I first heard about Anne in a conversation that I had with a friend early this term. She told me that Anne had established GPI, but we both had to leave before I could get more details. By coincidence, Anne and I both enrolled in Zahir Dossa’s class (see my last post), “SP.233: Think Tank: Global Solutions.” After she told me about GPI, I decided to get involved as one of the Directors for the Academic Relations Team.
GPI is easily one of the most organized and sophisticated initiatives that I’ve seen. Anne’s recruited 50 students, predominantly underclassmen, to launch Global Poverty Week (GPW) and the first intercollegiate Millennium Campus Conference (MCC) at MIT. Her goal is to make poverty an Institute priority, just like energy (check out http://web.mit.edu/gpi/ to see a detailed overview of these projects).
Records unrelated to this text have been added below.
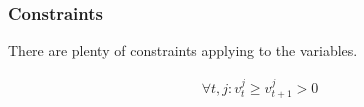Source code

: \subsubsection{Constraints}
There are plenty of constraints applying to the variables.

\begin{align*}
    \forall t, j: v_{t}^{j} \geq v_{t+1}^{j} > 0
\end{align*}









































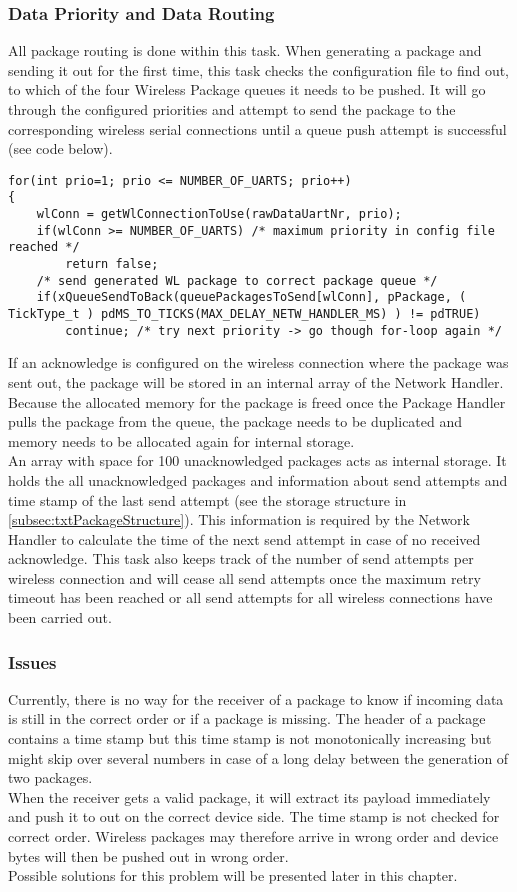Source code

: \subsubsection{Data Priority and Data Routing}
All package routing is done within this task. When generating a package and sending it out for the first time, this task checks the configuration file to find out, to which of the four Wireless Package queues it needs to be pushed. It will go through the configured priorities and attempt to send the package to the corresponding wireless serial connections until a queue push attempt is successful (see code below).
\begin{lstlisting}
for(int prio=1; prio <= NUMBER_OF_UARTS; prio++)
{
    wlConn = getWlConnectionToUse(rawDataUartNr, prio);
    if(wlConn >= NUMBER_OF_UARTS) /* maximum priority in config file reached */
        return false;
    /* send generated WL package to correct package queue */
    if(xQueueSendToBack(queuePackagesToSend[wlConn], pPackage, ( TickType_t ) pdMS_TO_TICKS(MAX_DELAY_NETW_HANDLER_MS) ) != pdTRUE)
        continue; /* try next priority -> go though for-loop again */
\end{lstlisting}
If an acknowledge is configured on the wireless connection where the package was sent out, the package will be stored in an internal array of the Network Handler. Because the allocated memory for the package is freed once the Package Handler pulls the package from the queue, the package needs to be duplicated and memory needs to be allocated again for internal storage.\\
An array with space for 100 unacknowledged packages acts as internal storage. It holds the all unacknowledged packages and information about send attempts and time stamp of the last send attempt (see the storage structure in \autoref{subsec:txtPackageStructure}). This information is required by the Network Handler to calculate the time of the next send attempt in case of no received acknowledge. This task also keeps track of the number of send attempts per wireless connection and will cease all send attempts once the maximum retry timeout has been reached or all send attempts for all wireless connections have been carried out.
\subsubsection{Issues}
Currently, there is no way for the receiver of a package to know if incoming data is still in the correct order or if a package is missing. The header of a package contains a time stamp but this time stamp is not monotonically increasing but might skip over several numbers in case of a long delay between the generation of two packages.\\
When the receiver gets a valid package, it will extract its payload immediately and push it to out on the correct device side. The time stamp is not checked for correct order. Wireless packages may therefore arrive in wrong order and device bytes will then be pushed out in wrong order.\\
Possible solutions for this problem will be presented later in this chapter.\\
%
%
To give you some of the highlights, GPW and MCC will bring together hundreds of students from around the country to learn about poverty and, ultimately, connect with each other and professionals in the field to develop innovative and effective solutions. The conference will feature lectures by some of the world’s foremost authorities on poverty, as well as documentary screenings and interactive panels. It’s the first effort of its kind in the Institute’s history and, if the interest that it’s thus far generated is indicative, it’s going to be huge. While GPW will remain GPI’s flagship event every year, Anne wants the group to dig deeper – in particular, she wants poverty to occupy a more prominent space in MIT’s curriculum and global initiatives.
As impressive as GPI is, it’s her optimism – that poverty can be defeated, and that each person can contribute to that end – that I find so inspiring. She’s always talking about an interesting paper that she’s read or lecture that she’s attended or new GPI initiative that she’s undertaken, and I can’t help but wonder if she’s gotten a hold of one of Hermione’s Time-Turners.
Most people understandably don’t get involved in tackling global issues, especially one that’s as multifaceted, complex, and entrenched as poverty. According to MercyCorps, over one billion people live in extreme poverty (living on less than $1 a day), and eight million people die each year because they don’t have enough money. How does she keep her hope alive?
Having connected with like-minded individuals at colleges throughout Boston, she reminds herself and her fellow GPIers that “even students” can institute sustainable change. When you talk with Anne, you recognize that the fight against poverty is not just a laudable goal; it’s an urgent imperative. As she often says, “This is our crisis.”